Excel column/row transform - unpivot?

Jamie_21251
Jamie_21251 Altair Community Member
edited January 2021 in Community Q&A

Hello

I'm trying to transform an excel sheet using Monarch, so that I can take columns and transpose them to rows.

Essentially I'd like to take the Writer and Publisher columns below and split them out into rows. It's much easier if I showed an example to highlight what I'm looking to achieve rather than try to describe it, so here is a before and after of a small section of the data file:

BEFORE

image

..and what I'm looking to achieve using Monarch:

AFTER

image

I've also attached the excel file with both Before and After tabs so that you can see it, as I know the BEFORE screenshot above has some of the columns cut off!

I've tried using the unpivot function within Monarch, but I just can't get to the right result.

Once I can get from this BEFORE to the AFTER above, I'll then be able to use the join function within the software to join the linked publisher code to the correct publisher code to bring the publisher info up next to the respective composer rows, however I need to get through this first hurdle first!

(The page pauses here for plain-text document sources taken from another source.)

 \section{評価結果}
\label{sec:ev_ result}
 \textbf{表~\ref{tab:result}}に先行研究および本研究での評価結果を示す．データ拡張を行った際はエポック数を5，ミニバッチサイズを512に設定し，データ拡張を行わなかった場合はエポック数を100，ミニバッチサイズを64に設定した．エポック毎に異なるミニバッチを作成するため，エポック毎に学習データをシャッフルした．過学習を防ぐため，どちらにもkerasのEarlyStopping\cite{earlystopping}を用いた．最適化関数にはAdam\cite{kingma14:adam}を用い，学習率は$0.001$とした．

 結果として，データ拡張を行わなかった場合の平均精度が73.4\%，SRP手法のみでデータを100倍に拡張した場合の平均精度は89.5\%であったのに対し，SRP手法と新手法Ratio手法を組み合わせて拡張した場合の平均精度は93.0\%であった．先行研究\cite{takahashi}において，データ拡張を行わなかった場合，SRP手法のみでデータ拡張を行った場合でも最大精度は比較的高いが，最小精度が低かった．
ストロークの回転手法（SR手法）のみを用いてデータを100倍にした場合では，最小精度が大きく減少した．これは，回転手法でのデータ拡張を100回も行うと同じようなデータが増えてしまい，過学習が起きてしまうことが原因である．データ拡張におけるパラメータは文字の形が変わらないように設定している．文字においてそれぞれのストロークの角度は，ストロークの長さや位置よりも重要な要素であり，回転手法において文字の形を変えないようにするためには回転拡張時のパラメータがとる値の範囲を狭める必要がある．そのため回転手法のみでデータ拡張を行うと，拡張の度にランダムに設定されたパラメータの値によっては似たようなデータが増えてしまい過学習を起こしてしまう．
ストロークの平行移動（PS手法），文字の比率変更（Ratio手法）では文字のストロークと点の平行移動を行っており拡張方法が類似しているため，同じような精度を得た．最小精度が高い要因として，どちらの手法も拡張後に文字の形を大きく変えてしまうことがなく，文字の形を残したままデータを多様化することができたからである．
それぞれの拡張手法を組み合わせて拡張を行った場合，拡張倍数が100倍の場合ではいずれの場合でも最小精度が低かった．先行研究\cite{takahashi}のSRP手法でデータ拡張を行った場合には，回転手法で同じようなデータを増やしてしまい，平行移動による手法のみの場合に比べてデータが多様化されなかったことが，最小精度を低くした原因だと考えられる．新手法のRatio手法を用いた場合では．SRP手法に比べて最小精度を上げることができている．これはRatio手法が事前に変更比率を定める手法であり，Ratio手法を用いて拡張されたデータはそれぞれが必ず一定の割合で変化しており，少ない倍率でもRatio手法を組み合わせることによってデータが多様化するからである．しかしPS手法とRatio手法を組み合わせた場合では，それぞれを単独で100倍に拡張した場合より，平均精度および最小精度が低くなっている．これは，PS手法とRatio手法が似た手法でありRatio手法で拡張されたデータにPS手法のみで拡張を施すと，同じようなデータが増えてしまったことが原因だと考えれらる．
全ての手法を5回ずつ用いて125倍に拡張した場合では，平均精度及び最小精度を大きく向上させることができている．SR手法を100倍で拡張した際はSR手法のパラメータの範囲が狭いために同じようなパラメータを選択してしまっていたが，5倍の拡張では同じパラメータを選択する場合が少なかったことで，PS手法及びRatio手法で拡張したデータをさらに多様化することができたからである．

Any help or suggestions would be much appreciated.

Thanks!

Answers

  • CPorthouse
    CPorthouse
    Altair Employee
    edited January 2021

    I believe you were on the right path.  My solution to your problem would be as follows:

    1. Load your file in to DPS (book1.xls).  Depending on the version you are using, select "No" to open the Excel file as a database.
    2. Unpivot the columns that repeat (last name, first name, etc) and select the other columns (ID for import, Title, Original Title ID).
    3. I then did some cleaning of the data by removing the numeric characters from the attribute column and collapsing the internal spaces.
    4. Add a row number column.
    5. Duplicate your "Unpivot" table.  For one of the "Unpivot" tables, filter on the attribute column to just include "Writer Last Name".
    6. Join your two unpivot tables as a "Lookup".  Your left table should be the unfiltered unpivot table, and the right table is the filtered unpivot. Use the following columns from both tables as key pairs:
    • ID for import
    • Title
    • Original Title ID
    • Row Number
  • For the right table, deselect all columns and then only select Row Number.
  • This shows where each new information starts.  Now ditto the row number(1) column.  This is going to allow you to correctly use the pivot transformation to group on each unique work.
  • Pivot the table on the "Attribute" column and group on:
    • ID for Import
    • Title
    • Original Title ID
    • Row number(1)
      The only output column you should have to select is the "Value" column and for the Aggregate type, select "First"

     

    I have included the workspace and the sample workbook so you can follow along.  Hope this helps.  Let me know if you have any questions.

  • Jamie_21251
    Jamie_21251 Altair Community Member
    edited January 2021

    Hey Chris, thank you very much for the detailed steps, really appreciate the fast and helpful response!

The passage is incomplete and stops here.